For thirty-eight years, Joe worked at destroying everything good and right in his life. Refusing to make any bonds with his son, he would later miss out on any future with the boy. And his stepdaughter, being similar in attitude, had also gone her own way. By the time he needed those he had pushed away, she would be in ill health herself and unable to come to empathize with him. His wife, having been biding her time, would be ready to leave him. And the boy, by that point having reached his thirty-eighth year, would have already found his source of success and be far enough away that Joe could never call him back home.

In other words, Joe was only a success at destroying his own family. No one wanted to be around him. He had spent too many hours doing an exercise in futility and ignoring what was truly important. He looked to everyone else’s faults and never looked at his own. He fought to change those around him, but refused to change himself.

Summing it up, he struggled to remain the same selfish, self-centered, self-righteous, greedy, merciless self-appointed judge/jury/executioner, cold-hearted, hate-filled, bitter little man he had always been all the while trying to make the word into what he thought it should be. He had, in his mind, become God. He had deified himself and everyone else was supposed to do what he said they should do…whether it was the right thing or not.

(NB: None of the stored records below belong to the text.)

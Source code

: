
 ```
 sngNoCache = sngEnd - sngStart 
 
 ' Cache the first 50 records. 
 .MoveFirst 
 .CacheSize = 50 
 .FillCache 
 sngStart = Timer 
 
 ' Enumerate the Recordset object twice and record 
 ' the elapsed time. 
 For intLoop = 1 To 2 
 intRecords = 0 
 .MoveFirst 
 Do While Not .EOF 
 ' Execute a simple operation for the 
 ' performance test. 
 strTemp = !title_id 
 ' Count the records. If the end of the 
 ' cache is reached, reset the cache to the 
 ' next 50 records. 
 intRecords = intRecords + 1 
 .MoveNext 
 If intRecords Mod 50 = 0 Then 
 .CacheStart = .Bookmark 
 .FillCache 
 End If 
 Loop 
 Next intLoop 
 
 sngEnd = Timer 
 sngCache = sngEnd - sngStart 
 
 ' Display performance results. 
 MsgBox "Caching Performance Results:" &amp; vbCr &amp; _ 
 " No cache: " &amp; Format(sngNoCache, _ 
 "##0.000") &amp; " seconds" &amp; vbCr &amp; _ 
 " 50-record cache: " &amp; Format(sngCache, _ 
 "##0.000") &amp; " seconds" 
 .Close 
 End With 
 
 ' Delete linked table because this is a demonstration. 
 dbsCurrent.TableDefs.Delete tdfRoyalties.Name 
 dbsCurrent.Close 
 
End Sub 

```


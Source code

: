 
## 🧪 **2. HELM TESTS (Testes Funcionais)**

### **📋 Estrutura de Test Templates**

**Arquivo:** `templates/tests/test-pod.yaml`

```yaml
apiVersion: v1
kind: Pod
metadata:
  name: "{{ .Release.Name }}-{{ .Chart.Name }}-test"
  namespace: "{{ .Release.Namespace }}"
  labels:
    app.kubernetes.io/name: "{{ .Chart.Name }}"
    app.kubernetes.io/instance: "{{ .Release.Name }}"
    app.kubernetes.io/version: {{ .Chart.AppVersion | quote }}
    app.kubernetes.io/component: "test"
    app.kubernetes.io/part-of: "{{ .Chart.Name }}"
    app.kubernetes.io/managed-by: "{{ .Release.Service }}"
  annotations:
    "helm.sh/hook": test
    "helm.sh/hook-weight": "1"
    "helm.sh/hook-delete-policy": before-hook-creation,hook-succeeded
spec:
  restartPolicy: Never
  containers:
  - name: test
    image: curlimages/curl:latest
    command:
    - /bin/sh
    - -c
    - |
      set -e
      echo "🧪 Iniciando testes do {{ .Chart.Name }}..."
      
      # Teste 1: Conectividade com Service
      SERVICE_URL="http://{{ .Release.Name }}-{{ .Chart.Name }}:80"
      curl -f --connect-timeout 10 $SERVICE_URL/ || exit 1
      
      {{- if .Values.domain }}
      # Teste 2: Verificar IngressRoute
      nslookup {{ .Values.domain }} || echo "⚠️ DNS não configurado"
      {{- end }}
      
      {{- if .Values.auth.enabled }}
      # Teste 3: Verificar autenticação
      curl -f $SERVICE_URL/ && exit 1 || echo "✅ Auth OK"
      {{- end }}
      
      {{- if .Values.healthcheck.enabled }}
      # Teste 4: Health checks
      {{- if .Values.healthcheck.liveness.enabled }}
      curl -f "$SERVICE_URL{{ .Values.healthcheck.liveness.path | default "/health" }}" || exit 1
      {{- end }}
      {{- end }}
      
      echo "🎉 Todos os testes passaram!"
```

And all the while, he shut himself away-hiding from the world-in his little shop where he could fantasize about how perfect he was in his own eyes. He was blind to the reality that was the world and what was and was not true. He lived in a fantasy world where jobs were plentiful and everyone was meant to break their backs at menial jobs that led nowhere. In his mind, everyone was just another worker ant in the overall scheme of life who he expected to do as he told them. But life is never as someone like him ever sees it. It is always so much more.

In the end, he was still just as poor as he had started out. He had not achieved his goals. And he blamed everyone but himself. It was his son’s fault because the boy just seemed to not have everything thought out and ended up, more than once, back in his house. It was his stepdaughter’s fault because she was just there. It was his wife’s because he had, in his demented little mind, blamed her for entrapping him-when she got pregnant with their son (isn’t that just like the typical selfish man?)-into getting married.

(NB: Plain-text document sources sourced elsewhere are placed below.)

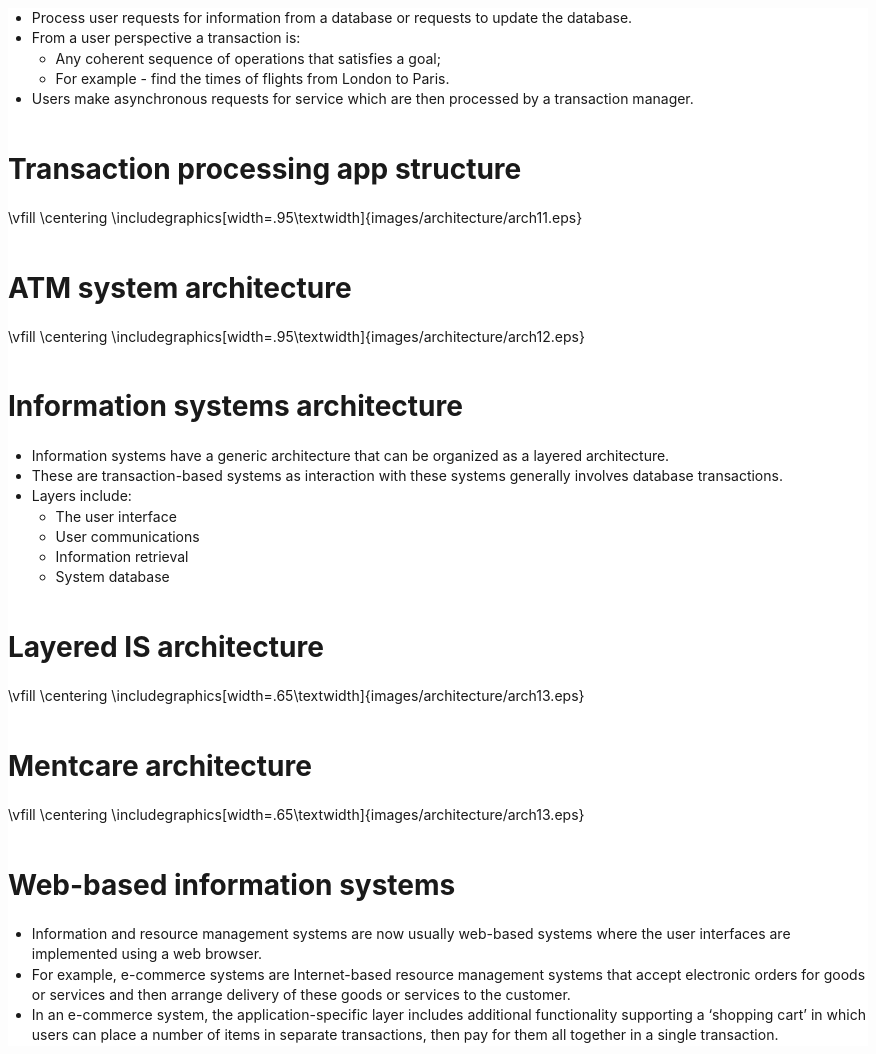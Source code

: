 * Process user requests for information from a database or requests to update the database.
* From a user perspective a transaction is:
  - Any coherent sequence of operations that satisfies a goal;
  - For example - find the times of flights from London to Paris.
* Users make asynchronous requests for service which are then processed by a transaction manager.

# Transaction processing app structure

\vfill
\centering
\includegraphics[width=.95\textwidth]{images/architecture/arch11.eps}

# ATM system architecture

\vfill
\centering
\includegraphics[width=.95\textwidth]{images/architecture/arch12.eps}

# Information systems architecture

* Information systems have a generic architecture that can be organized as a layered architecture.
* These are transaction-based systems as interaction with these systems generally involves database transactions.
* Layers include:
  - The user interface
  - User communications
  - Information retrieval
  - System database

# Layered IS architecture

\vfill
\centering
\includegraphics[width=.65\textwidth]{images/architecture/arch13.eps}

# Mentcare architecture

\vfill
\centering
\includegraphics[width=.65\textwidth]{images/architecture/arch13.eps}

# Web-based information systems

* Information and resource management systems are now usually web-based systems where the user interfaces are implemented using a web browser.
* For example, e-commerce systems are Internet-based resource management systems that accept electronic orders for goods or services and then arrange delivery of these goods or services to the customer.
* In an e-commerce system, the application-specific layer includes additional functionality supporting a ‘shopping cart’ in which users can place a number of items in separate transactions, then pay for them all together in a single transaction.
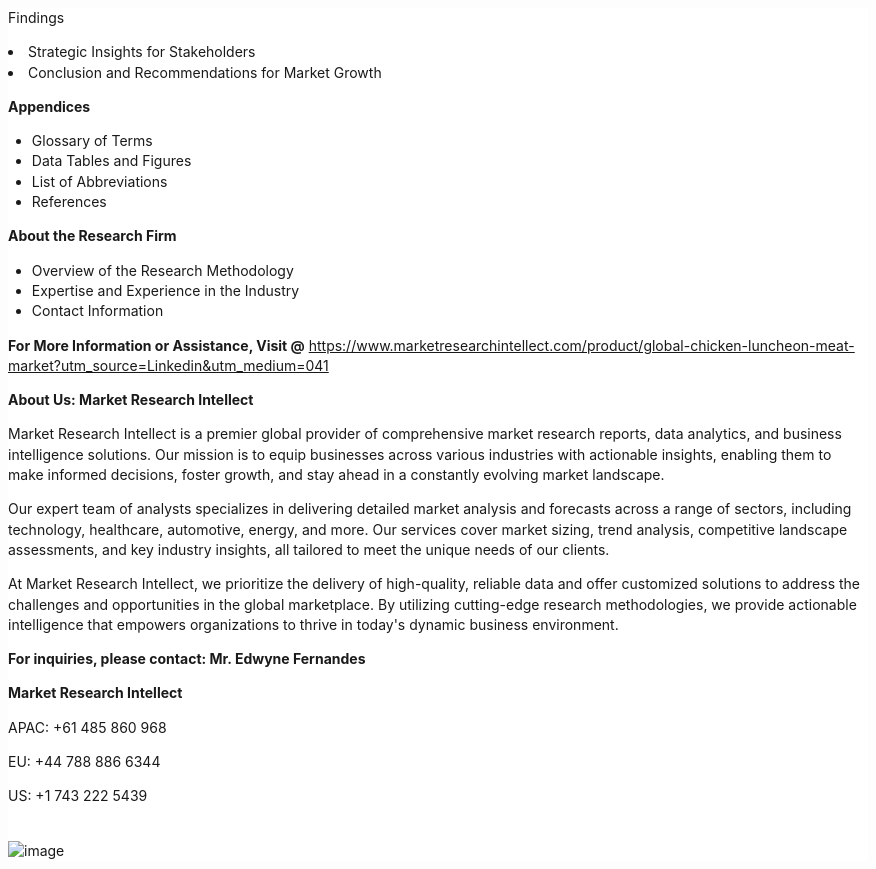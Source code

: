Findings</li><li>Strategic Insights for Stakeholders</li><li>Conclusion and Recommendations for Market Growth</li></ul><p><strong>Appendices</strong></p><ul><li>Glossary of Terms</li><li>Data Tables and Figures</li><li>List of Abbreviations</li><li>References</li></ul><p><strong>About the Research Firm</strong></p><ul><li>Overview of the Research Methodology</li><li>Expertise and Experience in the Industry</li><li>Contact Information</li></ul></div><div class="article-main__content" data-test-id="publishing-text-block"><p><span class="font-[700]"><strong>For More Information or Assistance, Visit @</strong>&nbsp;<a href="https://www.marketresearchintellect.com/product/global-chicken-luncheon-meat-market?utm_source=Linkedin&utm_medium=041">https://www.marketresearchintellect.com/product/global-chicken-luncheon-meat-market?utm_source=Linkedin&utm_medium=041</a></span></p><p><strong>About Us: Market Research Intellect</strong></p><p>Market Research Intellect is a premier global provider of comprehensive market research reports, data analytics, and business intelligence solutions. Our mission is to equip businesses across various industries with actionable insights, enabling them to make informed decisions, foster growth, and stay ahead in a constantly evolving market landscape.</p><p>Our expert team of analysts specializes in delivering detailed market analysis and forecasts across a range of sectors, including technology, healthcare, automotive, energy, and more. Our services cover market sizing, trend analysis, competitive landscape assessments, and key industry insights, all tailored to meet the unique needs of our clients.</p><p>At Market Research Intellect, we prioritize the delivery of high-quality, reliable data and offer customized solutions to address the challenges and opportunities in the global marketplace. By utilizing cutting-edge research methodologies, we provide actionable intelligence that empowers organizations to thrive in today's dynamic business environment.</p><p><strong>For inquiries, please contact: Mr. Edwyne Fernandes</strong></p><p><strong>Market Research Intellect</strong></p><p>APAC: +61 485 860 968</p><p>EU: +44 788 886 6344</p><p>US: +1 743 222 5439</p></div><div class="article-main__content" data-test-id="publishing-text-block">&nbsp;</div>
![image](https://github.com/user-attachments/assets/773ad841-1dcc-4cc1-bf05-b414f2700b99)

But it was really his own fault. He had not focused his attention where the true riches were. He had been so focused on that dollar bill that he had failed to realize that more work did not equal more money, but instead was counterproductive and ultimately destructive. He had basically wasted his own time and his life on something that would have been easier to obtain if he had just listened when opportunity knocked.

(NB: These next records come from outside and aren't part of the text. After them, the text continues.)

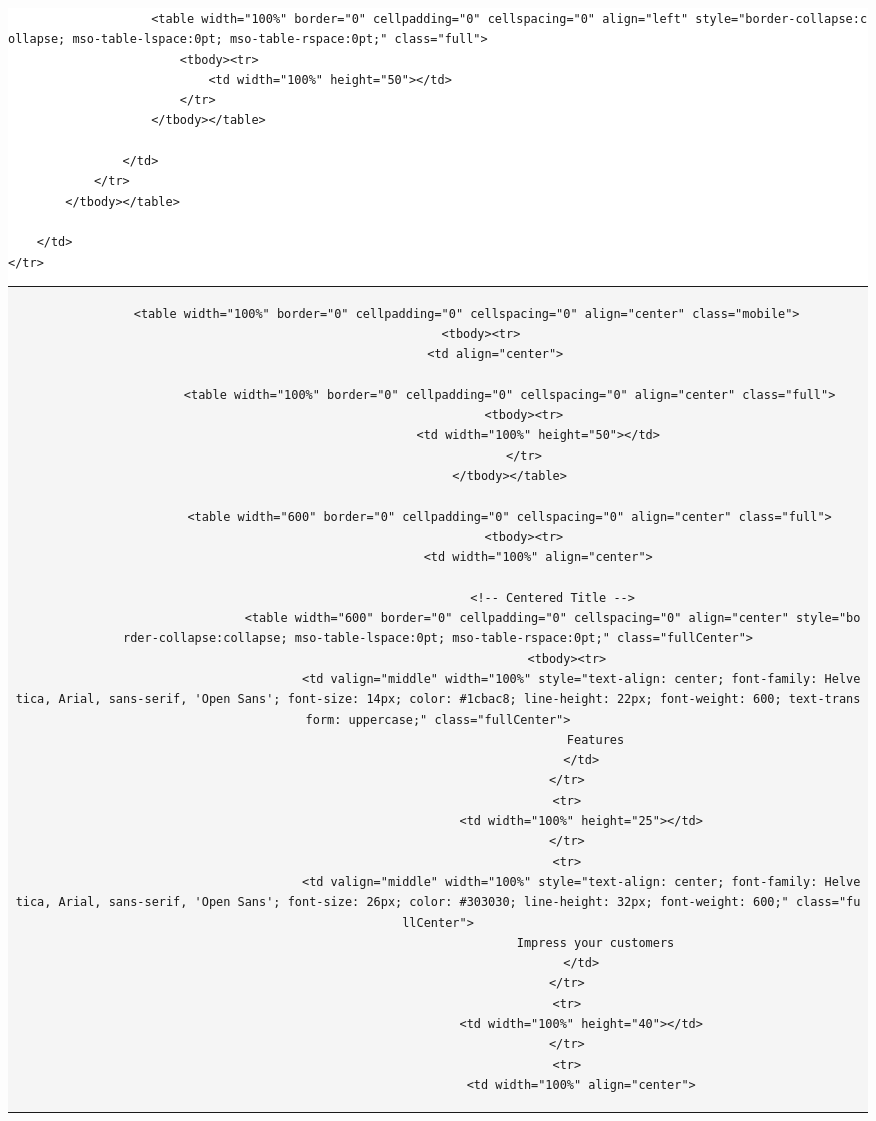 						<table width="100%" border="0" cellpadding="0" cellspacing="0" align="left" style="border-collapse:collapse; mso-table-lspace:0pt; mso-table-rspace:0pt;" class="full">
							<tbody><tr>
								<td width="100%" height="50"></td>
							</tr>
						</tbody></table>
						
					</td>
				</tr>
			</tbody></table>
		
		</td>
	</tr>
</table>

<table width="100%" border="0" cellpadding="0" cellspacing="0" align="center" class="full" bgcolor="#f5f5f5" style="background-color: #f5f5f5;">
	<tbody><tr>
		<td width="100%" valign="top" align="center">
			
			<table width="100%" border="0" cellpadding="0" cellspacing="0" align="center" class="mobile">
				<tbody><tr>
					<td align="center">
					
						<table width="100%" border="0" cellpadding="0" cellspacing="0" align="center" class="full">
							<tbody><tr>
								<td width="100%" height="50"></td>
							</tr>
						</tbody></table>
						
						<table width="600" border="0" cellpadding="0" cellspacing="0" align="center" class="full">
							<tbody><tr>
								<td width="100%" align="center">
									
									<!-- Centered Title -->
									<table width="600" border="0" cellpadding="0" cellspacing="0" align="center" style="border-collapse:collapse; mso-table-lspace:0pt; mso-table-rspace:0pt;" class="fullCenter">
										<tbody><tr>
											<td valign="middle" width="100%" style="text-align: center; font-family: Helvetica, Arial, sans-serif, 'Open Sans'; font-size: 14px; color: #1cbac8; line-height: 22px; font-weight: 600; text-transform: uppercase;" class="fullCenter">
												Features
											</td>
										</tr>
										<tr>
											<td width="100%" height="25"></td>
										</tr>
										<tr>
											<td valign="middle" width="100%" style="text-align: center; font-family: Helvetica, Arial, sans-serif, 'Open Sans'; font-size: 26px; color: #303030; line-height: 32px; font-weight: 600;" class="fullCenter">
												Impress your customers
											</td>
										</tr>
										<tr>
											<td width="100%" height="40"></td>
										</tr>
										<tr>
											<td width="100%" align="center">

In the end, Joe was left with little money, which he frittered away on things he didn’t need trying to keep others from prospering from ‘his’ hard work, and poor health. The latter was due to his lack of concern for his health when he should have been concerned and his not knowing when to stop working. He had wasted all the years he should have used to be a part of the family he had started. In the end, there was nothing left to be owed to Joe. No, rather, it was he who owed others something but it was too late to repay the debt.